## WORK INSTRUCTION:
If a line of the records holds the word "author", copy it out.

──────

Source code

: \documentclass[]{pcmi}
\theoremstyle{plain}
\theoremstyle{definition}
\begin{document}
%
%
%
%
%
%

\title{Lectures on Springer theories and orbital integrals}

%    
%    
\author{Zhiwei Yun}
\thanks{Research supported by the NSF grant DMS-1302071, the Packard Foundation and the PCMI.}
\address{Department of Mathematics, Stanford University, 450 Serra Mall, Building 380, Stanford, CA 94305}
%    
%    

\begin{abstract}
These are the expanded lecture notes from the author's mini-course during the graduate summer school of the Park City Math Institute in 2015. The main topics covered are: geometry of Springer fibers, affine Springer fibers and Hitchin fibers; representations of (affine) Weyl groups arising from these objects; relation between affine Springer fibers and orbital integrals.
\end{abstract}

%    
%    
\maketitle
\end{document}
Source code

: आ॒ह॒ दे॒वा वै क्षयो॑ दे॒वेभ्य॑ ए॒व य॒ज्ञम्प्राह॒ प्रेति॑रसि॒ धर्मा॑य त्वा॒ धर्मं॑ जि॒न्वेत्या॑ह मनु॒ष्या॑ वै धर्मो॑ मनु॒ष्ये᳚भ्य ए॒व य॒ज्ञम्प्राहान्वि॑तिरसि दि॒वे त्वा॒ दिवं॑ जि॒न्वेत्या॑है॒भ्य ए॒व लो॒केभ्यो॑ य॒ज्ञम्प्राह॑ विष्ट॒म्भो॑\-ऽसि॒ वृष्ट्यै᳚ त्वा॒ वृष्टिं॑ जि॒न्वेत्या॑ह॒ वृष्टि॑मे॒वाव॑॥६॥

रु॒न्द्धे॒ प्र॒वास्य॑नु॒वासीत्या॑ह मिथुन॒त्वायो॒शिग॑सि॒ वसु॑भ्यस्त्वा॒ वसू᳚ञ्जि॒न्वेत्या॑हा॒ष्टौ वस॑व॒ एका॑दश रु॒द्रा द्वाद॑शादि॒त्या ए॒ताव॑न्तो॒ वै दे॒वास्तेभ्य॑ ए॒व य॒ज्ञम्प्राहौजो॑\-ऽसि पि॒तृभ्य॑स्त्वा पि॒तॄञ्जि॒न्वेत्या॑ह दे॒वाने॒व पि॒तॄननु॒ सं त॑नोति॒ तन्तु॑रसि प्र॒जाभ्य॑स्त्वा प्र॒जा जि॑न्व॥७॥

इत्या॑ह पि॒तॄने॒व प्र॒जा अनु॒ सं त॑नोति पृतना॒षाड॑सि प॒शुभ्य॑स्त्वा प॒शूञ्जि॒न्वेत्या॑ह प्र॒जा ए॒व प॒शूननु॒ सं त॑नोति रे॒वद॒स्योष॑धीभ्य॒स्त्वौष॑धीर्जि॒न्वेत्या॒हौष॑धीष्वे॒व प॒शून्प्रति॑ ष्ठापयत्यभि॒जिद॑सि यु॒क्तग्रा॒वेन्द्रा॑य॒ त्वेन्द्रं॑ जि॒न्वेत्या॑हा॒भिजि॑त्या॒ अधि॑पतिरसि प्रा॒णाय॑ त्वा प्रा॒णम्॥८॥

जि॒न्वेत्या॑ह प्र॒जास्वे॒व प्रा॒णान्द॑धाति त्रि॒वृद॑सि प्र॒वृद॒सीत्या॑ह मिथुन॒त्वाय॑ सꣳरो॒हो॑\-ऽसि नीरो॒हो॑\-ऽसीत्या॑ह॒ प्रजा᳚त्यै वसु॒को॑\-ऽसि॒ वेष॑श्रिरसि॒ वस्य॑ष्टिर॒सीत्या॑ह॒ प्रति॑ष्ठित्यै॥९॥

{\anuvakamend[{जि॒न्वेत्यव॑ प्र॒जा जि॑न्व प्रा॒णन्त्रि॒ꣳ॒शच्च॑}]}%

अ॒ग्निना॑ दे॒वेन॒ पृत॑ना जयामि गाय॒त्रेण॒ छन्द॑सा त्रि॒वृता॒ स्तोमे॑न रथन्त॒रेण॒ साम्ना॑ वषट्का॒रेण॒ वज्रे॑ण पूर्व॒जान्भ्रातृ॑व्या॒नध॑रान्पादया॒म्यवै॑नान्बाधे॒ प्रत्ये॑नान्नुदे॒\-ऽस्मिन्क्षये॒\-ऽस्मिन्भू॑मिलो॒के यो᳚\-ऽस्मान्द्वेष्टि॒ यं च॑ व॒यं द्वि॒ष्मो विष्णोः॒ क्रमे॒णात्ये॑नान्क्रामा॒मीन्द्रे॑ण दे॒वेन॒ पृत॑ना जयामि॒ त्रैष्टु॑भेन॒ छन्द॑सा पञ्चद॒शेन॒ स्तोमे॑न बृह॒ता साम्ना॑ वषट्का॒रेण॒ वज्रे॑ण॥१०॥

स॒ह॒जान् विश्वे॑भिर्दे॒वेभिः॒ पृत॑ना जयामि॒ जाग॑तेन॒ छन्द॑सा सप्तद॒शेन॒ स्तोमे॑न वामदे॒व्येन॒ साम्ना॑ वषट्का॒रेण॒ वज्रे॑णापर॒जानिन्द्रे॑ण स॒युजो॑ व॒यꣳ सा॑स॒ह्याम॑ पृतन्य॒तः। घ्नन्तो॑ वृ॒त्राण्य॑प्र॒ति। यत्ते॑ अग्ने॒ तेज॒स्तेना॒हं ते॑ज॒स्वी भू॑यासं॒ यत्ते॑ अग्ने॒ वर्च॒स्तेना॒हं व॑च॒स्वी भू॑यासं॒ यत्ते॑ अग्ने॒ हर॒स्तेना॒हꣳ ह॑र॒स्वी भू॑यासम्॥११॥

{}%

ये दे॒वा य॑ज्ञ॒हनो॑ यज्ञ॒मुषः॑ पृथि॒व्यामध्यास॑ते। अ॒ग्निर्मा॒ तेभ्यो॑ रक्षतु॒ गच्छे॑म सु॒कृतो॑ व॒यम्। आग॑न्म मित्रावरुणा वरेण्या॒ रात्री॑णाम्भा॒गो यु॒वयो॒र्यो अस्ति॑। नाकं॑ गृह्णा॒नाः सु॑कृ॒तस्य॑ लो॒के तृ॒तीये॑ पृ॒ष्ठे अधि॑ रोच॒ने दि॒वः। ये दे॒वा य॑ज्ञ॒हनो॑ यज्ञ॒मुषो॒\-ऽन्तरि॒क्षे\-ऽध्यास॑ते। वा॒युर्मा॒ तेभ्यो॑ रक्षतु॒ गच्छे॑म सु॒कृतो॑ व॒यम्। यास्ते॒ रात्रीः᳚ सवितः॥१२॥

──────

## YOUR SOLUTION:
\author{Zhiwei Yun}
These are the expanded lecture notes from the author's mini-course during the graduate summer school of the Park City Math Institute in 2015. The main topics covered are: geometry of Springer fibers, affine Springer fibers and Hitchin fibers; representations of (affine) Weyl groups arising from these objects; relation between affine Springer fibers and orbital integrals.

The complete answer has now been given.